In an article in the London Review of Books, John Mearsheimer and Stephen Walt asserted that IDF soldiers were given truncheons and encouraged to break the bones of Palestinian protesters. The Swedish branch of Save the Children estimated that “23,600 to 29,900 children required medical treatment for their beating injuries in the first two years of the Intifada”, one third of whom were children under the age of ten years.
Hamas was also part of the Intifada, despite being founded only 5 years prior. The organization both participated in protests organized by the UNLU and organized its own protests, mainly organizing around mosques. They also engaged in armed resistance operations targeting Israeli occupation soldiers.

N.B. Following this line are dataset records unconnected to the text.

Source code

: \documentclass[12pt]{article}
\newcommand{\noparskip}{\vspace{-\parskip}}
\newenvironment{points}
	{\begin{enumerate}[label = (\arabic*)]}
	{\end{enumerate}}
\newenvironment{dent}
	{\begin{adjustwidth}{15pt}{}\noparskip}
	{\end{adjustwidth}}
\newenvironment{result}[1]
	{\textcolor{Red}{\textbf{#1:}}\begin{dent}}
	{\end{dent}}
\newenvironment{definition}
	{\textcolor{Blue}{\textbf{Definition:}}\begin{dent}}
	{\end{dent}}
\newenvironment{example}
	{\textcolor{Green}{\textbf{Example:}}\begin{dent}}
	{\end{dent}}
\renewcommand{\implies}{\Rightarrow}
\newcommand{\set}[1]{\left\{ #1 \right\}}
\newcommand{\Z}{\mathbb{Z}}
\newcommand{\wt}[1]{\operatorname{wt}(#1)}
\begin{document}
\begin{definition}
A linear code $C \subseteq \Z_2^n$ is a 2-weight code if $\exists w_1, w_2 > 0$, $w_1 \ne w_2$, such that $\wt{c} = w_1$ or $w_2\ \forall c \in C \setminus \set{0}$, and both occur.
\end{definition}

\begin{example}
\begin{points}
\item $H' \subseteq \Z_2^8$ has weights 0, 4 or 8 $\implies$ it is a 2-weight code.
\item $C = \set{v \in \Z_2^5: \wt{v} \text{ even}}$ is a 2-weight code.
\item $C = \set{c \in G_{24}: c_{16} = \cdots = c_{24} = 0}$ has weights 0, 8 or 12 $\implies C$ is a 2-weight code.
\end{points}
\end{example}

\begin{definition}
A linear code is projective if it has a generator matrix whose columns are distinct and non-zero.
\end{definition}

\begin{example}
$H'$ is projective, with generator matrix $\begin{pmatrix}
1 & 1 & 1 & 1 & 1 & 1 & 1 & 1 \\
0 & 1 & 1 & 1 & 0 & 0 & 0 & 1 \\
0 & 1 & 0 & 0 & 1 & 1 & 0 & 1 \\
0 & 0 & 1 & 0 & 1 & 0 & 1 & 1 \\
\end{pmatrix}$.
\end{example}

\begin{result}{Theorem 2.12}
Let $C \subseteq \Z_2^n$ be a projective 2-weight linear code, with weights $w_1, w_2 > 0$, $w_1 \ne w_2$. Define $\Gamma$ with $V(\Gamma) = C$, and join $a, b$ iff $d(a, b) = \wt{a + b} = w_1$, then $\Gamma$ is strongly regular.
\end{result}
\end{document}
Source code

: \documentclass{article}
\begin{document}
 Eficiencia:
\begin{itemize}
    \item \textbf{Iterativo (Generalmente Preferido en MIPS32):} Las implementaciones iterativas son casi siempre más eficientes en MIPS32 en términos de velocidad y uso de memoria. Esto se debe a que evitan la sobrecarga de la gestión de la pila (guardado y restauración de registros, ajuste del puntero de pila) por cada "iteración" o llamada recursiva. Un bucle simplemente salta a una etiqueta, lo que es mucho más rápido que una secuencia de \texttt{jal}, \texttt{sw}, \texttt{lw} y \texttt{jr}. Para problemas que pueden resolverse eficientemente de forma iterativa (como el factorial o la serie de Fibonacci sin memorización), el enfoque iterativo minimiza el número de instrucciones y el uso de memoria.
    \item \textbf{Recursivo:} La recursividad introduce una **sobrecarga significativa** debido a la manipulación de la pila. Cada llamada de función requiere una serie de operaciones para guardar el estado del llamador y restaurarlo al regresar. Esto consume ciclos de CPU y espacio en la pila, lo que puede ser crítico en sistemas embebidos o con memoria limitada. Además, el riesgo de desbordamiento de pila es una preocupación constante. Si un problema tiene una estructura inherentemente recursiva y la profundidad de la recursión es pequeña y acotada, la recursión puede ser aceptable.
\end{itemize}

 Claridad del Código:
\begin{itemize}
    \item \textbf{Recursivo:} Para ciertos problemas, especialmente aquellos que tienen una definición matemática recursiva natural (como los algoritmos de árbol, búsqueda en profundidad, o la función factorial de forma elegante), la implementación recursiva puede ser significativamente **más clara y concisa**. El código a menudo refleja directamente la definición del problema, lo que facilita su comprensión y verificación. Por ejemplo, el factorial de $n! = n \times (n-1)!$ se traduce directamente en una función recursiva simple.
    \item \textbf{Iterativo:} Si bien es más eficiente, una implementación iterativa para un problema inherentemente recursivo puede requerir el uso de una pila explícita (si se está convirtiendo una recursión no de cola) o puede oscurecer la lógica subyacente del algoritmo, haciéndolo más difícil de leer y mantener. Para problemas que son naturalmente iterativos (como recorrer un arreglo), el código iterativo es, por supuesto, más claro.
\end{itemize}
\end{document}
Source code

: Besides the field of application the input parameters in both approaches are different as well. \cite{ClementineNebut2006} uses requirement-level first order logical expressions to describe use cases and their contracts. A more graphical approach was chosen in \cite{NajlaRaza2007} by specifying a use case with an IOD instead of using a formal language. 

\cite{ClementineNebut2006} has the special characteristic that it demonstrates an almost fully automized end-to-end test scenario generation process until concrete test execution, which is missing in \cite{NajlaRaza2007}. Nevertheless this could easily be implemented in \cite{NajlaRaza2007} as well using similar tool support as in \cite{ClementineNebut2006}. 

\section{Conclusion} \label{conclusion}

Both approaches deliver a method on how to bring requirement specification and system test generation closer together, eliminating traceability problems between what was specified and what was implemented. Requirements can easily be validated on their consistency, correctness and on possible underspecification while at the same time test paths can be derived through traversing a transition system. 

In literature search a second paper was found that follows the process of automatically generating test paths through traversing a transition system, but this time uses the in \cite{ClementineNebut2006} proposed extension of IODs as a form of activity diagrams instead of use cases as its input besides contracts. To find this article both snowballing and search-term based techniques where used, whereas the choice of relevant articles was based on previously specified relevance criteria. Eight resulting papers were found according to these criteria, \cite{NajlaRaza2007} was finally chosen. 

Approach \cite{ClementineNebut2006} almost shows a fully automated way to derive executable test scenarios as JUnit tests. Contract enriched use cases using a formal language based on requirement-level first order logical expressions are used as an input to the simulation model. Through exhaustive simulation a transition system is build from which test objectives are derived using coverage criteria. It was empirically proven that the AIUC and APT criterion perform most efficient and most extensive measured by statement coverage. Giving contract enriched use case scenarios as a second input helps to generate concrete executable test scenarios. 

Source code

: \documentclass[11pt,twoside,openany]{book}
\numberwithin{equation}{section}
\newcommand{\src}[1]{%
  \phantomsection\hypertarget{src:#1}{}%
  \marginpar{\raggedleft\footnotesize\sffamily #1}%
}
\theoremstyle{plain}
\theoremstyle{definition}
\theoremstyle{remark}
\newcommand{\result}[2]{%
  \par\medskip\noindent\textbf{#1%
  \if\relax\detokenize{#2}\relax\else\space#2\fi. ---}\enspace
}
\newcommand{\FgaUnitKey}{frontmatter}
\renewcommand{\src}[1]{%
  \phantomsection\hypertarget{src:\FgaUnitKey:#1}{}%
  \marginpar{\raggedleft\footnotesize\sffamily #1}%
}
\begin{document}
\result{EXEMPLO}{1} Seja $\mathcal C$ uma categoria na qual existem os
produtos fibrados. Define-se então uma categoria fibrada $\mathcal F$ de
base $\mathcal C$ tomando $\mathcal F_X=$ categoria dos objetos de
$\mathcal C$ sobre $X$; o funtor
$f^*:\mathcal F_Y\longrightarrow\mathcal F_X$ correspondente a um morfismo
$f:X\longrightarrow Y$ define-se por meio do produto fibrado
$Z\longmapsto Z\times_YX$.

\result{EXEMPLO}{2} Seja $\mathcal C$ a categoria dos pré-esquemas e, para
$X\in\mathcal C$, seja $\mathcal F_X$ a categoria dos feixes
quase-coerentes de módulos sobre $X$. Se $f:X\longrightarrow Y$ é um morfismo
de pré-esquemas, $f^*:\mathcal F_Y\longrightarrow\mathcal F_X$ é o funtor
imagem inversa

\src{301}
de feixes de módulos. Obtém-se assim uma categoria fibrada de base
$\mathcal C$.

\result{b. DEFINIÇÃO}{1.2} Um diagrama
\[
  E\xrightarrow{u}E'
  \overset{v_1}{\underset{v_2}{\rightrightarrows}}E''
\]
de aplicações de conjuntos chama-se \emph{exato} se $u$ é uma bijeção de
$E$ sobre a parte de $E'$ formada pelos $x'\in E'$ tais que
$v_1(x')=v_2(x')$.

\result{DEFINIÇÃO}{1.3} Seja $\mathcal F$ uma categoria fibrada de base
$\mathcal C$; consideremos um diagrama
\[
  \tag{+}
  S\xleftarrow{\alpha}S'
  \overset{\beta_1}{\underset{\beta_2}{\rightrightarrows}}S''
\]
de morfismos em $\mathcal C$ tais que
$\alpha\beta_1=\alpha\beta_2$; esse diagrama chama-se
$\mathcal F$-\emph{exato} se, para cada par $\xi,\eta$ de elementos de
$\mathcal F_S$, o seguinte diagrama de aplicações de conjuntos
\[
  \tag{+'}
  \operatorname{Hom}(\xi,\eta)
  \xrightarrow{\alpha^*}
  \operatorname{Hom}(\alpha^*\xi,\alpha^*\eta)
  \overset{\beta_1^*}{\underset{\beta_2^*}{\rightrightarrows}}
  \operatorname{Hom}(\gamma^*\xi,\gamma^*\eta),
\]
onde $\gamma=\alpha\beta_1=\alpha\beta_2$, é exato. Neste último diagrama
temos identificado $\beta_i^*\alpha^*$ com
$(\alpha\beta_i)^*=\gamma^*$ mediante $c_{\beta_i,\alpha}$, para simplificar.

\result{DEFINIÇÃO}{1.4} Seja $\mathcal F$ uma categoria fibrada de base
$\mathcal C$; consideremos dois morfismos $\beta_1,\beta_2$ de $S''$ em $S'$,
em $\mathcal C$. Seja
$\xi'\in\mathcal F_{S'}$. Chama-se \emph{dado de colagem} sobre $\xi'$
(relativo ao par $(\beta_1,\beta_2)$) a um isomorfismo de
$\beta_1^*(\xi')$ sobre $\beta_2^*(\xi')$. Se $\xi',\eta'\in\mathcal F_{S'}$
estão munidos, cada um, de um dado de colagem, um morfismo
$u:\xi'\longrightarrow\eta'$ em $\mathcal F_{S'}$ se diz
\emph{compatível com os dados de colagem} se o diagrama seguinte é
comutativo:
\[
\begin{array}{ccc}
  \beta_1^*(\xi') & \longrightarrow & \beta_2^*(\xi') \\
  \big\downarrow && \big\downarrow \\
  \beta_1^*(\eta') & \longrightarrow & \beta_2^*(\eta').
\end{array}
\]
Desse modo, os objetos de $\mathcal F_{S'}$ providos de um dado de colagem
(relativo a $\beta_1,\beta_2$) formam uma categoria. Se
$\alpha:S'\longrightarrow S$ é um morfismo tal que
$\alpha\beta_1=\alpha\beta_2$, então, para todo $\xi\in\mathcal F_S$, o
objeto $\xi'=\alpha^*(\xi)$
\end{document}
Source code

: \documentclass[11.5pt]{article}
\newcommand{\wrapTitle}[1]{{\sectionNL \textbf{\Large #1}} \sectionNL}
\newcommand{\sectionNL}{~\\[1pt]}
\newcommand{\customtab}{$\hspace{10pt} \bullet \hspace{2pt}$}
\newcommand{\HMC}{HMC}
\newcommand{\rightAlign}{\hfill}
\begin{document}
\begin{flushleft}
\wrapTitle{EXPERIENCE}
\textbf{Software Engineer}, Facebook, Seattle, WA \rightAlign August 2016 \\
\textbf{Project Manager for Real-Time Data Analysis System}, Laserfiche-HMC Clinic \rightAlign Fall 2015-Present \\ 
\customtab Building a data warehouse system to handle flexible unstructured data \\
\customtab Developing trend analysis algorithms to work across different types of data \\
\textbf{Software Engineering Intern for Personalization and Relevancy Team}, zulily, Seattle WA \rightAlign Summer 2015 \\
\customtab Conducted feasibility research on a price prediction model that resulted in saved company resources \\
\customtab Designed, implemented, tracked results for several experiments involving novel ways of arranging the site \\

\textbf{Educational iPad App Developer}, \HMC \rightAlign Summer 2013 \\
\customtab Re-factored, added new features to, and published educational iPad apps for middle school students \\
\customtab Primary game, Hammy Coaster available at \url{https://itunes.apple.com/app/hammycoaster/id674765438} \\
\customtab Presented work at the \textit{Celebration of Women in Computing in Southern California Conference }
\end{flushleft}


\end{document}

During the 1st year of the Intifada there were only 10 attacks which were limited to detonating explosives and shooting at patrols, but over time these attacks increased in frequency with the 2nd year seeing 32 attacks including the kidnapping of 2 Israeli soldiers within the Green Line. In response to this Israel began to arrest and target many Hamas leaders including Martyr Leader and Founder Ahmad Yassin, but by this point Hamas had grown and was able to survive these attempts.
Palestinian Islamic Jihad also took part in the Intifida, although they had only 300 members. They took part in armed resistance and civil disobedience. Its main activity was throughout 1987, although they took a hit in 1988 when occupation authorities arrested most of its leaders they were able to regroup. In the modern times they played a significant role assisting Hamas in the 2023-2025 Gaza War against Israel.
Gaza during the Uprising.
UN’s Reactions
The large number of Palestinian casualties commenced international condemnation. In subsequent resolutions, including 607 and 608, the Security Council demanded Israel cease deportations of Palestinians. In November 1988, Israel was condemned by a large majority of the UN General Assembly for its actions against the Intifada. The resolution was repeated in the following years.
On 17 February 1989, the UN Security Council drafted a resolution condemning Israel for disregarding Security Council resolutions, as well as for not complying with the fourth Geneva Convention. The United States, put a veto on a draft resolution which would have strongly deplored it. On 9 June, the US again put a veto on a resolution. On 7 November, the US vetoed a third draft resolution, condemning Israeli violations of human rights
On 14 October 1990, Israel openly declared that it would not abide Security Council Resolution 672 because “it did not pay attention to attacks on Jewish worshippers at the Western Wall“. Israel refused to receive a delegation of the Secretary-General, which would investigate Israeli violence. The following Resolution 673 made little impression and Israel kept on obstructing UN investigations.
Outcome
The Intifada was recognized as an occasion where the Palestinians acted cohesively and independently of their leadership or assistance of neighboring Arab states. It transformed the conflict, helping bring about the Madrid Conference of 1991 and the signing of the Oslo Accords in 1993
The success of the Intifada gave Arafat and his followers the confidence they needed to moderate their political program. At the meeting of the Palestine National Council in Algiers in mid-November 1988, Arafat won a majority for the historic decision to recognize Israel’s legitimacy, accept all the relevant UN resolutions going back to 29 November 1947, and adopt the principle of a two-state solution based on 1967 borders.
The Intifada broke the image of Jerusalem as a united Israeli city. There was unprecedented international coverage, and the Israeli response was criticized in media outlets and international fora. The impact on the Israeli services sector, including the important Israeli tourist industry, was notably negative.